**WHAT IS NEEDED**
From the data below, copy exactly the lines that lie between the one holding "suppresses the QCD" and the one holding "8\TeV data set, a", including both, and nothing more.

**DATASET EXCERPTS**

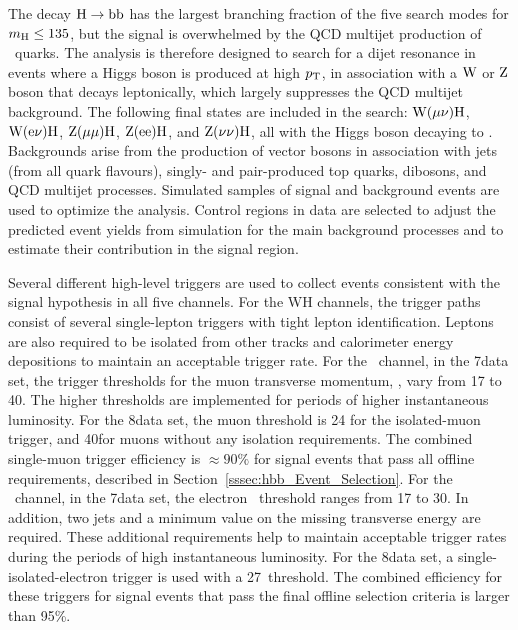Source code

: \documentclass[11pt,twoside,a4paper,cmspaper,final,collab]{cms-tdr}
\begin{document}
The decay $\mathrm{H}\to\mathrm{b}\mathrm{b}$ has the
largest branching fraction of the five search modes for $m_{\mathrm{H}}\leq135$\GeV, but the
signal is overwhelmed by the QCD multijet production of \cPqb\ quarks.  The analysis
is therefore designed to search for a dijet resonance in events
where a Higgs boson is produced at high $p_{\mathrm{T}}$, in association
with a $\mathrm{W}$ or $\mathrm{Z}$ boson that decays leptonically, which largely suppresses the QCD
multijet background.
The following final states are
included in the search:
$\mathrm{W}(\mu\nu)\mathrm{H}$, $\mathrm{W}(\mathrm{e}\nu)\mathrm{H}$, $\mathrm{Z}(\mu\mu)\mathrm{H}$,
$\mathrm{Z}(\mathrm{e}\mathrm{e})\mathrm{H}$, and $\mathrm{Z}(\nu\nu)\mathrm{H}$, all with the Higgs
boson decaying to \cPqb\cPqb. Backgrounds arise from the production of vector bosons in association with
jets (from all quark flavours), singly- and pair-produced top quarks, dibosons, and
QCD multijet processes.
Simulated samples of signal and background events are used to
optimize the analysis. Control regions in data
are selected to adjust the predicted event yields from simulation for the main
background processes  and to estimate their contribution in the signal
region.




Several different high-level triggers are used to collect events consistent with
the signal hypothesis in all five channels. For the WH channels, the trigger paths consist of several single-lepton
triggers with tight lepton identification. Leptons are also required
to be isolated from other tracks and calorimeter energy depositions to maintain an acceptable trigger
rate. For the \WmnH\ channel, in the 7\TeV data set, the trigger
thresholds for the muon transverse
 momentum, \PT, vary from  17 to 40\GeV. The higher
thresholds are implemented  for periods of higher instantaneous
luminosity. For the 8\TeV  data set, the muon \PT threshold is 24\GeV
for the isolated-muon trigger, and 40\GeV for muons without any isolation requirements.
The combined single-muon trigger efficiency is $\approx$$90\%$ for
signal events that pass all offline requirements, described
in Section~\ref{sssec:hbb_Event_Selection}.
For the \WenH\ channel, in the 7\TeV data set,  the electron \PT\
threshold ranges from 17 to 30\GeV. In addition, two jets and a minimum
value on the missing transverse energy are required.
These additional requirements
help to maintain acceptable trigger
rates during the periods of high instantaneous luminosity. For the
8\TeV data set, a single-isolated-electron trigger is used with
a 27\GeV \PT\ threshold.
The combined efficiency for these triggers for signal events that
pass the final offline selection criteria is larger than 95\%.
\end{document}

**TASK OUTPUT**
with a $\mathrm{W}$ or $\mathrm{Z}$ boson that decays leptonically, which largely suppresses the QCD
multijet background.
The following final states are
included in the search:
$\mathrm{W}(\mu\nu)\mathrm{H}$, $\mathrm{W}(\mathrm{e}\nu)\mathrm{H}$, $\mathrm{Z}(\mu\mu)\mathrm{H}$,
$\mathrm{Z}(\mathrm{e}\mathrm{e})\mathrm{H}$, and $\mathrm{Z}(\nu\nu)\mathrm{H}$, all with the Higgs
boson decaying to \cPqb\cPqb. Backgrounds arise from the production of vector bosons in association with
jets (from all quark flavours), singly- and pair-produced top quarks, dibosons, and
QCD multijet processes.
Simulated samples of signal and background events are used to
optimize the analysis. Control regions in data
are selected to adjust the predicted event yields from simulation for the main
background processes  and to estimate their contribution in the signal
region.




Several different high-level triggers are used to collect events consistent with
the signal hypothesis in all five channels. For the WH channels, the trigger paths consist of several single-lepton
triggers with tight lepton identification. Leptons are also required
to be isolated from other tracks and calorimeter energy depositions to maintain an acceptable trigger
rate. For the \WmnH\ channel, in the 7\TeV data set, the trigger
thresholds for the muon transverse
 momentum, \PT, vary from  17 to 40\GeV. The higher
thresholds are implemented  for periods of higher instantaneous
luminosity. For the 8\TeV  data set, the muon \PT threshold is 24\GeV
for the isolated-muon trigger, and 40\GeV for muons without any isolation requirements.
The combined single-muon trigger efficiency is $\approx$$90\%$ for
signal events that pass all offline requirements, described
in Section~\ref{sssec:hbb_Event_Selection}.
For the \WenH\ channel, in the 7\TeV data set,  the electron \PT\
threshold ranges from 17 to 30\GeV. In addition, two jets and a minimum
value on the missing transverse energy are required.
These additional requirements
help to maintain acceptable trigger
rates during the periods of high instantaneous luminosity. For the
8\TeV data set, a single-isolated-electron trigger is used with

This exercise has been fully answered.